Il Caravaggio al Cinema, un’anima rimasta in penombra
La struttura filmica è sceneggiatura. Un docu-film di questo genere sceglie di essere o di non essere sceneggiatura per rimanere documentario celebrativo, senza riuscire a celebrare il protagonista. La carenza di scrittori in questo, purtroppo nostro, Paese, ha fatto sì che la regia abbia dovuto, per forza di cose, arrabattarsi attraverso l’emotività delle immagini, tutte in Primo Piano e senza un “respiro” che potesse condurre lo spettatore verso una coerente disamina dei contenuti citati, senza lasciarsi subissare dalle immagini incombenti e senza alcuna grazia filmica. Un lavoro-documento candidamente e politicamente commissionato per un fine molto chiaro che va oltre, anzi scavalca, l’aspettativa di uno spettatore, neofita o no, che avrebbe voluto riconoscere se stesso nell’emotività paradossa dell’Artista.

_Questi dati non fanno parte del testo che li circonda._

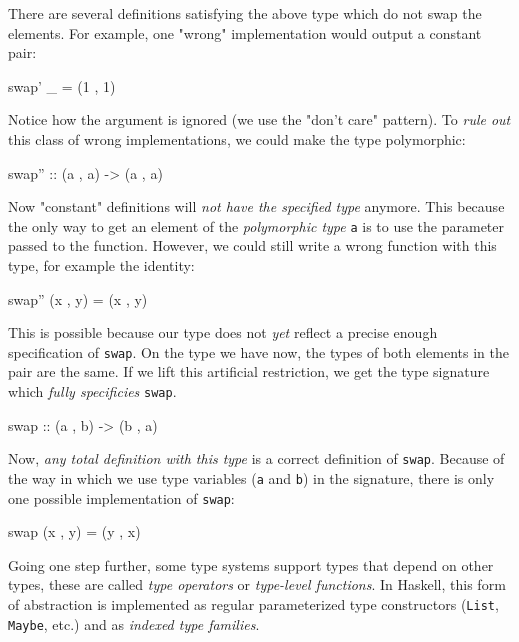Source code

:            There are several definitions satisfying the above type which do not swap the elements.
            For example, one "wrong" implementation would output a constant pair:
            \begin{haskellcode}
        swap' _ = (1 , 1)
            \end{haskellcode}

            Notice how the argument is ignored (we use the "don't care" pattern).
            To \emph{rule out} this class of wrong implementations, we could make the type polymorphic:
            \begin{haskellcode}
        swap'' :: (a , a) -> (a , a)
            \end{haskellcode}

            Now "constant" definitions will \emph{not have the specified type} anymore.
            This because the only way to get an element of the \emph{polymorphic type} \texttt{a}
            is to use the parameter passed to the function.
            However, we could still write a wrong function with this type, for example the identity:
            \begin{haskellcode}
        swap'' (x , y) = (x , y)
            \end{haskellcode}

            This is possible because our type does not \emph{yet} reflect a precise enough specification of \texttt{swap}.
            On the type we have now, the types of both elements in the pair are the same.
            If we lift this artificial restriction, we get the type signature which \emph{fully specificies} \texttt{swap}.
            \begin{haskellcode}
        swap :: (a , b) -> (b , a)
            \end{haskellcode}

            Now, \emph{any total definition with this type} is a correct definition of \texttt{swap}.
            Because of the way in which we use type variables (\texttt{a} and \texttt{b}) in the signature,
            there is only one possible implementation of \texttt{swap}:
            \begin{haskellcode}
        swap (x , y) = (y , x)
            \end{haskellcode}

            Going one step further, some type systems support types that depend on other types, these are
            called \emph{type operators} or \emph{type-level functions}.
            In Haskell, this form of abstraction is implemented as regular parameterized type constructors
            (\texttt{List}, \texttt{Maybe}, etc.) and as \emph{indexed type families}.

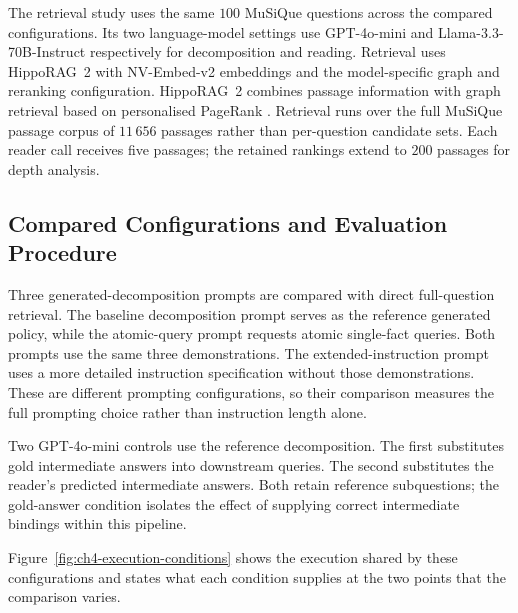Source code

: The retrieval study uses the same $100$ MuSiQue questions across the compared
configurations. Its two language-model settings use GPT-4o-mini and
Llama-3.3-70B-Instruct respectively for decomposition and reading. Retrieval
uses HippoRAG~2 with NV-Embed-v2 embeddings and the model-specific graph and
reranking configuration. HippoRAG~2 combines passage information with graph
retrieval based on personalised PageRank \cite{gutierrez2025hipporag2}. Retrieval runs
over the full MuSiQue passage corpus of $11\,656$ passages rather than
per-question candidate sets.
Each reader call receives five passages; the retained rankings extend to $200$
passages for depth analysis.

\subsection{Compared Configurations and Evaluation Procedure}

Three generated-decomposition prompts are compared with direct full-question
retrieval. The baseline decomposition prompt serves as the reference generated
policy, while the atomic-query prompt requests atomic single-fact queries. Both
prompts use the same three demonstrations. The extended-instruction prompt uses a more detailed
instruction specification without those demonstrations. These are
different prompting configurations, so their comparison measures the full
prompting choice rather than instruction length alone.

Two GPT-4o-mini controls use the reference decomposition. The first substitutes
gold intermediate answers into downstream queries. The second substitutes the
reader's predicted intermediate answers. Both retain reference subquestions;
the gold-answer condition isolates the effect of supplying correct intermediate
bindings within this pipeline.

Figure~\ref{fig:ch4-execution-conditions} shows the execution shared by these
configurations and states what each condition supplies at the two points that
the comparison varies.

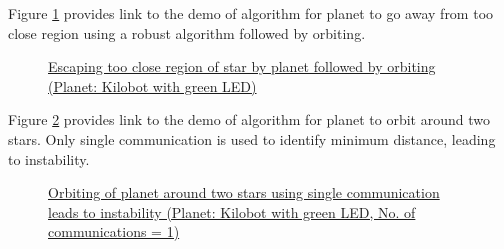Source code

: \documentclass{report}[12pt]
\begin{document}
Figure \ref{fig:orbit_after_escape} provides link to the demo of algorithm for planet to go away from too close region using a robust algorithm followed by orbiting.
\begin{figure}[H]
    \centering
    \caption{\href{https://youtu.be/X6dGCLT0ho8}{Escaping too close region of star by planet followed by orbiting (Planet: Kilobot with green LED)}}
    \label{fig:orbit_after_escape}
\end{figure}

Figure \ref{fig:orbit_two_star_comm1} provides link to the demo of algorithm for planet to orbit around two stars. Only single communication is used to identify minimum distance, leading to instability.
\begin{figure}[H]
    \centering
    \caption{\href{https://youtu.be/mhW04WvGKuQ}{Orbiting of planet around two stars using single communication leads to instability (Planet: Kilobot with green LED, No. of communications = 1)}}
    \label{fig:orbit_two_star_comm1}
\end{figure}
\end{document}
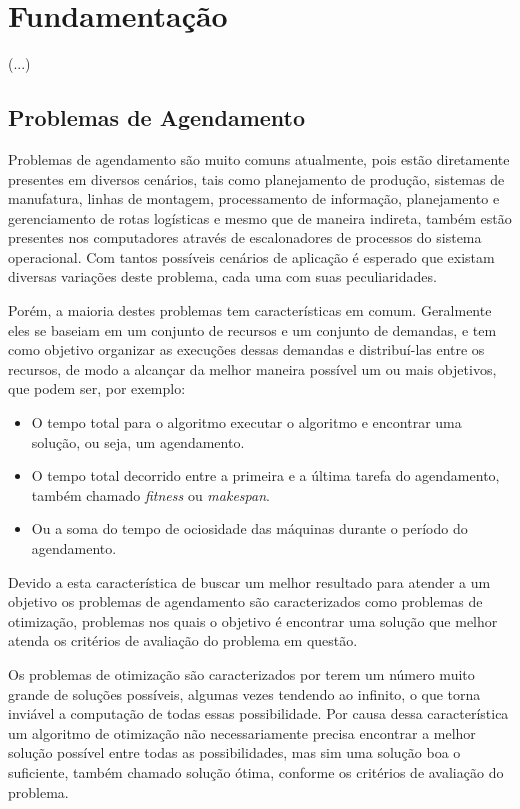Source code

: \chapter{Fundamentação}
(...)

\section{Problemas de Agendamento}
Problemas de agendamento são muito comuns atualmente, pois estão diretamente presentes em diversos cenários, tais como planejamento de produção, sistemas de manufatura, linhas de montagem, processamento de informação, planejamento e gerenciamento de rotas logísticas e mesmo que de maneira indireta, também estão presentes nos computadores através de escalonadores de processos do sistema operacional.
%
Com tantos possíveis cenários de aplicação é esperado que existam diversas variações deste problema, cada uma com suas peculiaridades.


\indent Porém, a maioria destes problemas tem características em comum. Geralmente eles se baseiam em um conjunto de recursos e um conjunto de demandas, e tem como objetivo organizar as execuções dessas demandas e distribuí-las entre os recursos, de modo a alcançar da melhor maneira possível um ou mais objetivos, que podem ser, por exemplo: 
\begin{itemize}
    \item O tempo total para o algoritmo executar o algoritmo e encontrar uma solução, ou seja, um agendamento.
    \item O tempo total decorrido entre a primeira e a última tarefa do agendamento, também chamado \textit{fitness} ou \textit{makespan}.
    \item Ou a soma do tempo de ociosidade das máquinas durante o período do agendamento.
\end{itemize}

Devido a esta característica de buscar um melhor resultado para atender a um objetivo os problemas de agendamento são caracterizados como problemas de otimização, problemas nos quais o objetivo é encontrar uma solução que melhor atenda os critérios de avaliação do problema em questão.


\indent Os problemas de otimização são caracterizados por terem um número muito grande de soluções possíveis, algumas vezes tendendo ao infinito, o que torna inviável a computação de todas essas possibilidade. Por causa dessa característica um algoritmo de otimização não necessariamente precisa encontrar a melhor solução possível entre todas as possibilidades, mas sim uma solução boa o suficiente, também chamado solução ótima, conforme os critérios de avaliação do problema.


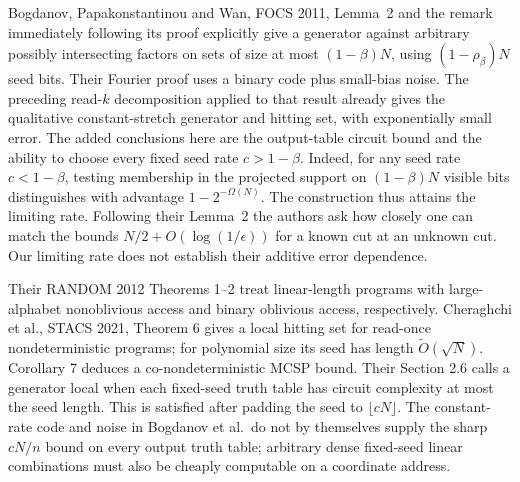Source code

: Bogdanov, Papakonstantinou and Wan, FOCS 2011, Lemma~2 and the remark immediately following its proof explicitly give a generator against arbitrary possibly intersecting factors on sets of size at most $(1-\beta)N$, using $(1-\rho_\beta)N$ seed bits. Their Fourier proof uses a binary code plus small-bias noise. The preceding read-$k$ decomposition applied to that result already gives the qualitative constant-stretch generator and hitting set, with exponentially small error. The added conclusions here are the output-table circuit bound and the ability to choose every fixed seed rate $c>1-\beta$. Indeed, for any seed rate $c<1-\beta$, testing membership in the projected support on $(1-\beta)N$ visible bits distinguishes with advantage $1-2^{-\Omega(N)}$. The construction thus attains the limiting rate. Following their Lemma~2 the authors ask how closely one can match the bounds $N/2+O(\log(1/\epsilon))$ for a known cut at an unknown cut. Our limiting rate does not establish their additive error dependence.

Their RANDOM 2012 Theorems 1--2 treat linear-length programs with large-alphabet nonoblivious access and binary oblivious access, respectively. Cheraghchi et al., STACS 2021, Theorem 6 gives a local hitting set for read-once nondeterministic programs; for polynomial size its seed has length $\widetilde O(\sqrt N)$. Corollary 7 deduces a co-nondeterministic MCSP bound. Their Section 2.6 calls a generator local when each fixed-seed truth table has circuit complexity at most the seed length. This is satisfied after padding the seed to $\lfloor cN\rfloor$. The constant-rate code and noise in Bogdanov et al.\ do not by themselves supply the sharp $cN/n$ bound on every output truth table; arbitrary dense fixed-seed linear combinations must also be cheaply computable on a coordinate address.
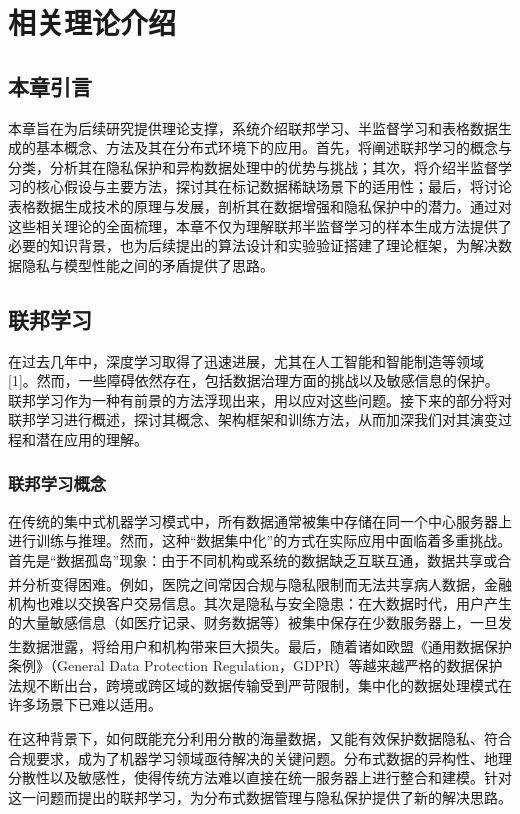 \chapter{相关理论介绍}
\thispagestyle{others}
\pagestyle{others}
\xiaosi

\section{本章引言}
本章旨在为后续研究提供理论支撑，系统介绍联邦学习、半监督学习和表格数据生成的基本概念、方法及其在分布式环境下的应用。首先，将阐述联邦学习的概念与分类，分析其在隐私保护和异构数据处理中的优势与挑战；其次，将介绍半监督学习的核心假设与主要方法，探讨其在标记数据稀缺场景下的适用性；最后，将讨论表格数据生成技术的原理与发展，剖析其在数据增强和隐私保护中的潜力。通过对这些相关理论的全面梳理，本章不仅为理解联邦半监督学习的样本生成方法提供了必要的知识背景，也为后续提出的算法设计和实验验证搭建了理论框架，为解决数据隐私与模型性能之间的矛盾提供了思路。

\section{联邦学习}
在过去几年中，深度学习取得了迅速进展，尤其在人工智能和智能制造等领域[1]。然而，一些障碍依然存在，包括数据治理方面的挑战以及敏感信息的保护。联邦学习作为一种有前景的方法浮现出来，用以应对这些问题。接下来的部分将对联邦学习进行概述，探讨其概念、架构框架和训练方法，从而加深我们对其演变过程和潜在应用的理解。
\subsection{联邦学习概念}
在传统的集中式机器学习模式中，所有数据通常被集中存储在同一个中心服务器上进行训练与推理。然而，这种“数据集中化”的方式在实际应用中面临着多重挑战。首先是“数据孤岛”现象：由于不同机构或系统的数据缺乏互联互通，数据共享或合并分析变得困难\textsuperscript{\cite{yang2019federated}}。例如，医院之间常因合规与隐私限制而无法共享病人数据，金融机构也难以交换客户交易信息。其次是隐私与安全隐患：在大数据时代，用户产生的大量敏感信息（如医疗记录、财务数据等）被集中保存在少数服务器上，一旦发生数据泄露，将给用户和机构带来巨大损失\textsuperscript{\cite{mcmahan2017communication}}。最后，随着诸如欧盟《通用数据保护条例》（General Data Protection Regulation，GDPR）等越来越严格的数据保护法规不断出台，跨境或跨区域的数据传输受到严苛限制，集中化的数据处理模式在许多场景下已难以适用。

在这种背景下，如何既能充分利用分散的海量数据，又能有效保护数据隐私、符合合规要求，成为了机器学习领域亟待解决的关键问题。分布式数据的异构性、地理分散性以及敏感性，使得传统方法难以直接在统一服务器上进行整合和建模。针对这一问题而提出的联邦学习，为分布式数据管理与隐私保护提供了新的解决思路。

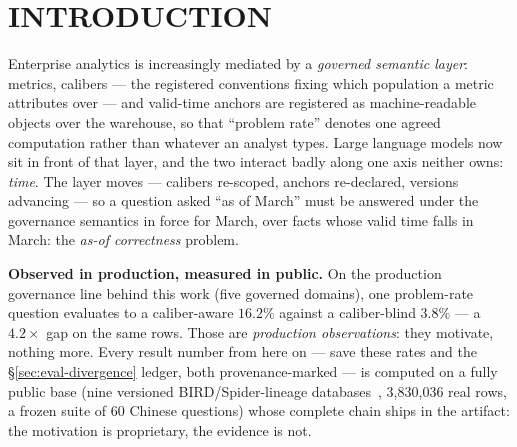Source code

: \providecommand{\sysname}{\textsc{AsOfGov}}
\providecommand{\sem}[1]{[\![#1]\!]}
\providecommand{\ver}{\mathrm{ver}}
\providecommand{\OOV}{\mathsf{OOV}}
\providecommand{\AM}{\mathsf{AM}}
\providecommand{\MC}{\mathsf{MC}}
\providecommand{\ANSW}{\mathsf{ANSWER}}
\providecommand{\REWR}{\mathsf{REWRITE}}
\providecommand{\REFU}{\mathsf{REFUSE}}

\section{INTRODUCTION}
\label{sec:intro}

 Enterprise analytics is increasingly mediated by a \emph{governed semantic
layer}: metrics, calibers --- the registered conventions fixing which
population a metric attributes over --- and valid-time anchors are
registered as machine-readable objects over the warehouse, so that ``problem
rate'' denotes one agreed computation rather than whatever an analyst
types. Large language models now sit in front of that layer, and the two
interact badly along one axis neither owns: \emph{time}. The layer
moves --- calibers re-scoped, anchors re-declared, versions advancing ---
so a question asked ``as of March'' must be answered under the governance
semantics in force for March, over facts whose valid time falls in March: the
\emph{as-of correctness} problem.

\smallskip\noindent{}\textbf{Observed in production, measured in public.}
On the production governance
line behind this work (five governed domains), one problem-rate question
evaluates to a
caliber-aware $16.2\%$ against a caliber-blind $3.8\%$ --- a $4.2\times$ gap
on the same rows. Those are \emph{production observations}: they motivate,
nothing more. Every result number from here
on --- save these rates
and the \S\ref{sec:eval-divergence} ledger, both provenance-marked ---
is computed on a fully public base (nine versioned
BIRD/Spider-lineage databases~\cite{bird,spider}, 3{,}830{,}036 real rows, a
frozen
suite of 60 Chinese questions) whose complete chain ships in the artifact: the
motivation is proprietary, the evidence is not.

La regola fondamentale dell’alternanza tra i Primi Piani e i Campi Medi e Lunghi, non è stato l’unico neo cinematografico di questo spettacolino montato ad arte da un versante politico per includere appassionati di leccaculismo in periodo elettorale. “La Grande Bellezza” delle opere del Caravaggio è stata sopita, se non spenta, da quelle ambientazioni sacre che l’Artista sapeva rifiutare e negare al suo pubblico attraverso il genio del mascheramento delle sue magiche penombre. La luce da lui scelta come segno di vivenza nella libertà assoluta, personale, sessuale, sociale e politica, non ha trovato alcun riscontro attraverso la visione delle conosciute e riconosciute sue Opere.
L’avere osservato in macro le spaccature di colore, non ci ha certo condotti dentro la sua anima, lasciata in penombra e tralasciata come per i suoi più grandi lavori “rifiutati” per ingordigia collezionistica del clero suo contemporaneo, o per malcelata inadeguatezza sessuofobica dell’intera Chiesa Cattolica di allora e di sempre. Un film che vale quanto l’avere sfogliato un catalogo delle Opere del Merisi, senza alcun ulteriore giovamento che non sia stata la condivisione con un pubblico attento e immeritevole di un tale trattamento esocentrico da parte di una cinematografia documentaristica italiana totalmente impreparata e asservita a chiari intenti politici. Ma questa è la Rai (anche se non lo è) non è la BBC.